Springville – To meet the aggressive construction schedule, crews paved during the summer and winter months. During the winter months, both I-15 CORE and PRC would meet daily to evaluate weather conditions and ensure each new pavement section would be properly protected, heated and monitored before paving could begin.

“In terms of project success, (I-15 CORE) was delivered $260 million under budget, 48 days early and processed more than 125 contract change orders without having a claim, and considering the number of man hours, was pretty successful from a safety standpoint,” Reaugh said.

According to Jensen, the project’s success was predicated on three keys: shared project goals, a commitment to continuous communication and a commitment to both following the formal partnering process and encouraging building relationships through informal partnering at all levels.

“With such a large project and PRC’s aggressive construction schedule, continuous communication was vital. We decided to co-locate the field offices as well as the main office to help foster face-to-face communications. Our priority was to encourage team members to talk with each other face-to-face first, followed by phone calls then email and finally letter,” Jensen said. “It was challenging and it placed people in uncomfortable situations at times, but the results of creating and encouraging a culture of communication speak for themselves.”

Provo RR Girder Placement

Provo – Crews set a steel bridge girder over the Union Pacific Railroad. Much of the construction was done at night to minimize travel delays.

During the initial partnering sessions, leadership from both teams established a shared set of goals of safety, quality, trust, truth and teamwork, budget and profitability, communication, upholding the public trust, schedule and enjoying the process. The leadership team then further defined what each goal meant. This helped keep members focused on what was most important. Like all projects, there were disagreements, differing interpretations of the contract documents, but these were overcome or managed by keeping the project goals at the forefront of employees minds and trying to address issues as quickly as possible.

“As part of our monthly partnering surveys, we required that names be attached to comments. Not to single anyone out but to know where challenges were, so that we could talk with our counterparts and work with that respective group to help get things resolved,” Jensen said.

American Fork 100 EAst

American Fork – Partnering was key in the decision to split the travel lanes on I-15 in Orem and American Fork. UDOT was able to keep lanes open and traffic moving while allowing PRC to finish building the middle sections of I-15.

Another key to success was the emphasis on informal partnering outside of the formal process.

“Relationships can make or break a project. We tried to foster a culture that it was okay to escalate items if the team couldn’t come to a resolution. We encouraged working groups to meet individually and get to know one another on a personal level. Challenges will happen but if you get to know the person across the table, it can help you get issues resolved quickly,” Jensen said.

According to Warne, accountability was the last key to building a successful project.  At each partnering meeting, the participants would discuss issues and develop action plans with responsible parties and timelines identified. In subsequent meetings, an accounting of progress for each action item had to be reported on.

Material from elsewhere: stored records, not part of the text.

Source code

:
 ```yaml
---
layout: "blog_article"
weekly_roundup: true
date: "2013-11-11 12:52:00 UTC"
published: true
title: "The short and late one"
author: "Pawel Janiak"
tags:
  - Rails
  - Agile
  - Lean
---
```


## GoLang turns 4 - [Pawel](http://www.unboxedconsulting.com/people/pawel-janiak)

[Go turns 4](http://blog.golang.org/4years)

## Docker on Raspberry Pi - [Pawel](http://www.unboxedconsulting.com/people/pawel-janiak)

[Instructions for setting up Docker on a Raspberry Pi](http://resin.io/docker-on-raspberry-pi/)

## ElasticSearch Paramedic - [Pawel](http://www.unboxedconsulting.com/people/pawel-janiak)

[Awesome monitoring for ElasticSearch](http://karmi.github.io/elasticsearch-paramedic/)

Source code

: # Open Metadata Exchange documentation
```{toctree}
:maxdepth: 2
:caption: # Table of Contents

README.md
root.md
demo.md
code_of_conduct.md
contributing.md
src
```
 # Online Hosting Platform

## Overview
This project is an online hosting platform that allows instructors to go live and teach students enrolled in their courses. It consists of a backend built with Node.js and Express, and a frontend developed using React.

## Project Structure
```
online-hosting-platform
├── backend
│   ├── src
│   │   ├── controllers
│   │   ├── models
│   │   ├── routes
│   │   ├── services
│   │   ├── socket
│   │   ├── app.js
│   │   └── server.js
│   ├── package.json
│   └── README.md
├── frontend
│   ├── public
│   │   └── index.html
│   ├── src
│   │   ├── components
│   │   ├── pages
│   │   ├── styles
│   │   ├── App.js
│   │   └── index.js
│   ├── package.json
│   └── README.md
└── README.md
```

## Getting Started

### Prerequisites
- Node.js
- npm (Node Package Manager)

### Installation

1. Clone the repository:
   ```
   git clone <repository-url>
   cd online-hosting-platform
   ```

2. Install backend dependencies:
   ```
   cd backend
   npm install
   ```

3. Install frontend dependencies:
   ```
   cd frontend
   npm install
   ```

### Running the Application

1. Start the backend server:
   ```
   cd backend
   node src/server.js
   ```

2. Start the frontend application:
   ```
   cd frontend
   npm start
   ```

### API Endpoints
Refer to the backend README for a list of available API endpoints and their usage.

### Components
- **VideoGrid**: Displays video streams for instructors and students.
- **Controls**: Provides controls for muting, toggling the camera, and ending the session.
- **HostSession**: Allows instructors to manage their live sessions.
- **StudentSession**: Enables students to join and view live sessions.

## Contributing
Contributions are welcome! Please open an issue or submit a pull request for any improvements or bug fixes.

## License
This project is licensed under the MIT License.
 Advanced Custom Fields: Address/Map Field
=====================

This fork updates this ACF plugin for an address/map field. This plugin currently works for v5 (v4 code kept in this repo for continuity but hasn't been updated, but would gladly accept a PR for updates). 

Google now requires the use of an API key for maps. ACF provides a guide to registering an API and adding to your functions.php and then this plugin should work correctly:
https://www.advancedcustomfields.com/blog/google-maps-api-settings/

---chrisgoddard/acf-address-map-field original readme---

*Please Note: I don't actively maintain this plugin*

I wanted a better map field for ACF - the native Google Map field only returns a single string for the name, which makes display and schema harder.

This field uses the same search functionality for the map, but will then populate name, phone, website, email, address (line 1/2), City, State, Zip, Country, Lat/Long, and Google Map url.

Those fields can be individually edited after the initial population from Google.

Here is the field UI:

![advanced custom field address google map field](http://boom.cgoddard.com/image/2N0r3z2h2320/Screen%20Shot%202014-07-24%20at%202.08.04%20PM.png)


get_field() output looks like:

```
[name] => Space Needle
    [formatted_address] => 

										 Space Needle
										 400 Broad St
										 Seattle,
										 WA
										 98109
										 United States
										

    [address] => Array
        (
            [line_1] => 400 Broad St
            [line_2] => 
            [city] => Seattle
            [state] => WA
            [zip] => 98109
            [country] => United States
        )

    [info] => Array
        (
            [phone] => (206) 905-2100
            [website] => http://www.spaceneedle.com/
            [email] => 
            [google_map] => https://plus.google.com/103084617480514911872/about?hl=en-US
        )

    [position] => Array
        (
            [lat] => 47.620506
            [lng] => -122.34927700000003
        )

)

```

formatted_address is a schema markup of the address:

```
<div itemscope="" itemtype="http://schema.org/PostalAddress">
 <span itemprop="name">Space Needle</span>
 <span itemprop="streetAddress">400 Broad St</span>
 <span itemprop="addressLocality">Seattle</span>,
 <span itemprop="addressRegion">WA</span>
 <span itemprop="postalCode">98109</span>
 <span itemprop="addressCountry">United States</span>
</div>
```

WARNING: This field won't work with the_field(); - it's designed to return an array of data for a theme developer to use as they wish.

“This team was particularly attentive to addressing the issues. Working together to solve problems and address issues strengthened the team and better prepared them for future challenges. Nothing short of an exceptional level of team work allowed them to deliver this project in record time,” Warne said.

Completed I-15

Pleasant Grove – Because both teams were committed to partnering and established shared project goals, I-15 CORE was completed ahead of schedule and under budget.

Because of the commitment to partnering, I-15 CORE never needed to use the assigned Dispute Resolution Board or the project sponsors to help resolve issues; all the project’s goals were met or exceeded; and a sense of achievement developed among project team members.

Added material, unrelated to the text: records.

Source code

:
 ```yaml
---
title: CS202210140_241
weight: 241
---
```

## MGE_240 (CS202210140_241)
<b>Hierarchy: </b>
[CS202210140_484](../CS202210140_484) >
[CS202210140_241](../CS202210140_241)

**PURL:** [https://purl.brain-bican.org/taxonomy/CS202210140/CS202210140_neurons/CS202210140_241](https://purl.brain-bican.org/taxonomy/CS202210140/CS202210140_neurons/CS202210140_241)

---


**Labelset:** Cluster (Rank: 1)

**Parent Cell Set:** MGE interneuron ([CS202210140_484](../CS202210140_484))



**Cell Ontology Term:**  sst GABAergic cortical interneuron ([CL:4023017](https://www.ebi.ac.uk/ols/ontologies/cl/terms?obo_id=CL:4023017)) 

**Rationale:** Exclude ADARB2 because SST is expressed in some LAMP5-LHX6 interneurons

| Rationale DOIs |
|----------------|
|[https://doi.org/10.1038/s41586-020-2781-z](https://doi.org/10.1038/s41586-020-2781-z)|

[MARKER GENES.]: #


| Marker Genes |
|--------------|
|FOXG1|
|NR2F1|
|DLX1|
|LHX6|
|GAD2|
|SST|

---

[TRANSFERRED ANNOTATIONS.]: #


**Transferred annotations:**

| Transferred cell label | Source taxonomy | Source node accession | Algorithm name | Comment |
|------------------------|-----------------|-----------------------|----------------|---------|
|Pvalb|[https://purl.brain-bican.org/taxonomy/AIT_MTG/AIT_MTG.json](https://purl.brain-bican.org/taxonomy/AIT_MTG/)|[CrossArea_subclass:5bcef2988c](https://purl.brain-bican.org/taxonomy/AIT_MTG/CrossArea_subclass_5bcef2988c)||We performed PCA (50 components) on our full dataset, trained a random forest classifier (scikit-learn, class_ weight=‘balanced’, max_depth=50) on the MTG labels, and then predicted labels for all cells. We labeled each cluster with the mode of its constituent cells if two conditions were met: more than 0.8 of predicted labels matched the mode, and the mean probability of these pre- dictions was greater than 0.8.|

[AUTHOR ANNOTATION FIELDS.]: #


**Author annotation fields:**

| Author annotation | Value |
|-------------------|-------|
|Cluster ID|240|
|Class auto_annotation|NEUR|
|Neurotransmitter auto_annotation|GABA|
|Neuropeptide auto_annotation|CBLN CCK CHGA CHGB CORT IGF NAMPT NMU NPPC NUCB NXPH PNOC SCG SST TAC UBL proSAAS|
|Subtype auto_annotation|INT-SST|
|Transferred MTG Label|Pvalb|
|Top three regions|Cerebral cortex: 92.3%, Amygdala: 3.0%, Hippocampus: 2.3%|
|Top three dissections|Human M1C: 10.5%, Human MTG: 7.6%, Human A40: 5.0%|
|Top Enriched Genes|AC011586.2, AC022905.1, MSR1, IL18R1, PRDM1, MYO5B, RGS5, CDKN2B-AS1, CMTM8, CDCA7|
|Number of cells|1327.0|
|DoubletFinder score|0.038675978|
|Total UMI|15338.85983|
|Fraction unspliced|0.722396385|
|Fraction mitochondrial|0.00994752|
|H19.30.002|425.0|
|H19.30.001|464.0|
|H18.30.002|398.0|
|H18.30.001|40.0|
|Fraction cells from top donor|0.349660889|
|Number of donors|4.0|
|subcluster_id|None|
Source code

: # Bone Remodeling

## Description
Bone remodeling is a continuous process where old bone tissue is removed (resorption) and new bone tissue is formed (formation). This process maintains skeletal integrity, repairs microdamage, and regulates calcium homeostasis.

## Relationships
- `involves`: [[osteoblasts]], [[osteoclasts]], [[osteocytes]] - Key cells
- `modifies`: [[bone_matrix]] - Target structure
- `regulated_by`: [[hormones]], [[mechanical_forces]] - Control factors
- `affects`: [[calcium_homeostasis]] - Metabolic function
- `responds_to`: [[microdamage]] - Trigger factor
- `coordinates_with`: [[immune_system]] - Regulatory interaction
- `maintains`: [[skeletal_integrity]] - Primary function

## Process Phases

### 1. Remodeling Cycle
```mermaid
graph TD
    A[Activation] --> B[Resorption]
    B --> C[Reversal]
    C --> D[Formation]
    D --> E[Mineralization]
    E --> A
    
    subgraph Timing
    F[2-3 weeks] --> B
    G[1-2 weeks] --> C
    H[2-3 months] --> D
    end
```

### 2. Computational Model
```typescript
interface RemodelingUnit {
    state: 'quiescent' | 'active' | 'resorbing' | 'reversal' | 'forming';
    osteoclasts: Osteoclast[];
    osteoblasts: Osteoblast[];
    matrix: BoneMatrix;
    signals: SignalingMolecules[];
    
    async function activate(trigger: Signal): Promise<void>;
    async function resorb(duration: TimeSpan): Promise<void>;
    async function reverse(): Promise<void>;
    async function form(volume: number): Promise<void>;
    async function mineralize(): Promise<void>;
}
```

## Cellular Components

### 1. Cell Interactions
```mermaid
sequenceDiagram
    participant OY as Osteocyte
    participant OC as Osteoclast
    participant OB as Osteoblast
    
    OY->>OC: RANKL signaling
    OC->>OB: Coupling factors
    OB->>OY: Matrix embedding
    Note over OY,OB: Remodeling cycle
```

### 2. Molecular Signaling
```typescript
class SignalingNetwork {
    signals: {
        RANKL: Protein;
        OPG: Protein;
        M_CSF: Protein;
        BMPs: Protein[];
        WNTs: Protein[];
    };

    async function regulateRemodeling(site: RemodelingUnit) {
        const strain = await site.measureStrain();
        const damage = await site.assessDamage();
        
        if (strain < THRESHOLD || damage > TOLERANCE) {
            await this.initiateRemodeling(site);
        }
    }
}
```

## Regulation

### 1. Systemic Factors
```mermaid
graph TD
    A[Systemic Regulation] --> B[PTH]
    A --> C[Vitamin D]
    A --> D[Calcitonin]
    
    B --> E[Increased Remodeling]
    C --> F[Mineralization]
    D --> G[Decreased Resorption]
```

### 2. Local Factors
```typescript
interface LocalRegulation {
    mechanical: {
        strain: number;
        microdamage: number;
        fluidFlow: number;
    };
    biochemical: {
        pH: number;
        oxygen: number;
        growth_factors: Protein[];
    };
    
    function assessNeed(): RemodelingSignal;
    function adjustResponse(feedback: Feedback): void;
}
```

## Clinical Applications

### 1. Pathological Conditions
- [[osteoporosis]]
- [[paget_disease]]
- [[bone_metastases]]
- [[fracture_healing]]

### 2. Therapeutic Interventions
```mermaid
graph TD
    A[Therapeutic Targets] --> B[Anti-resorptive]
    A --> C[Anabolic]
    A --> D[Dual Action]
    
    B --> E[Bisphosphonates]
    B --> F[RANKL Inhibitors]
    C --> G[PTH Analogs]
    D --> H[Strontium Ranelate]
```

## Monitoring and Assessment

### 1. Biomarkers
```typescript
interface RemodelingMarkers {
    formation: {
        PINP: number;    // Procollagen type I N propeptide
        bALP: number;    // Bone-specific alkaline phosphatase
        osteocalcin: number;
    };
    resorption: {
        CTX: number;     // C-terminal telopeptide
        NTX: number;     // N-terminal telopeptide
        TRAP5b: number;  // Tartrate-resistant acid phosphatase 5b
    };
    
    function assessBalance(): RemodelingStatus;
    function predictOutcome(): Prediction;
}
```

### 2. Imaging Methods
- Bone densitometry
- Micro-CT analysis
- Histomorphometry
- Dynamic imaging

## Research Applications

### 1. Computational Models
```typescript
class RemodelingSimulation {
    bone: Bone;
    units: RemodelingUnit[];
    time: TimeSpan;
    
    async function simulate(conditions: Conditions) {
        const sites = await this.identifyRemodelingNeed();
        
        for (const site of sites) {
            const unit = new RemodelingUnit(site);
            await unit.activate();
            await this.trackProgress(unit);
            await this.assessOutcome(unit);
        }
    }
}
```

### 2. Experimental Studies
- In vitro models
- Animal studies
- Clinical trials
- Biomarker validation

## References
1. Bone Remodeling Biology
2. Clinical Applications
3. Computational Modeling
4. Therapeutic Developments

For more information about the International Partnering Institute visit: www.partneringinstitute.org.

This guest post was written by I-15 CORE team member Geoff Dupaix.

UDOT Leads at GIS Conference for Innovation and Progress

UPLANThe Utah Department of Transportation was recently recognized by the American Association of State Highway and Transportation (AASHTO) at a national conference held in Boise, Idaho May 6-8. UDOT has been acknowledged for the way we utilize Geographic Information Systems (GIS) in transportation.

UDOT stands out as a leader among the nation’s DOTs for our advancements with the highway mapping system known as UPlan. UDOT also received an honorable mention in the Transportation Publication division map competition for the Utah State Highway Map.

UDOT GIS Manager Frank Pisani attended the conference and said he was approached by nearly a dozen states who expressed interest in emulating UDOT’s implementation of UPlan.

So what exactly is UPlan and UGate?  “UPlan is an interactive mapping platform that supports UDOT by helping visualize our data, track our assets and strengthen our transportation planning with better analysis and collaborative information,” Pisani explained.

“UGate is the database and UPlan is the front end,” Pisani said. “UGate is behind the scenes as the engine that powers UPlan.”

The UPlan website is used as an information system where data can be tracked and recorded for both internal and public audiences. Due to it success, the federal government is also encouraging state to implement a similar system..

The Federal Highway Administration also highlighted UDOT as a model for other states for our Highway Performance Monitoring Systems and the approach we use with Linear Reference Systems.

Frank Pisani explains Linear Reference Systems:  “This is how UDOT coordinates with other state organizations like 911, highway patrols and local governments to collectively maintain 1 road network.”

Pisani said he was approached by a fellow conference attendee who claimed he had been coming to the conference for more than 20 years., “Three years ago UDOT wasn’t even here,” the man said. “And now you guys have taken over.”

UDOT has surpassed other state DOTs in the way we have been able to accomplish more with limited resources.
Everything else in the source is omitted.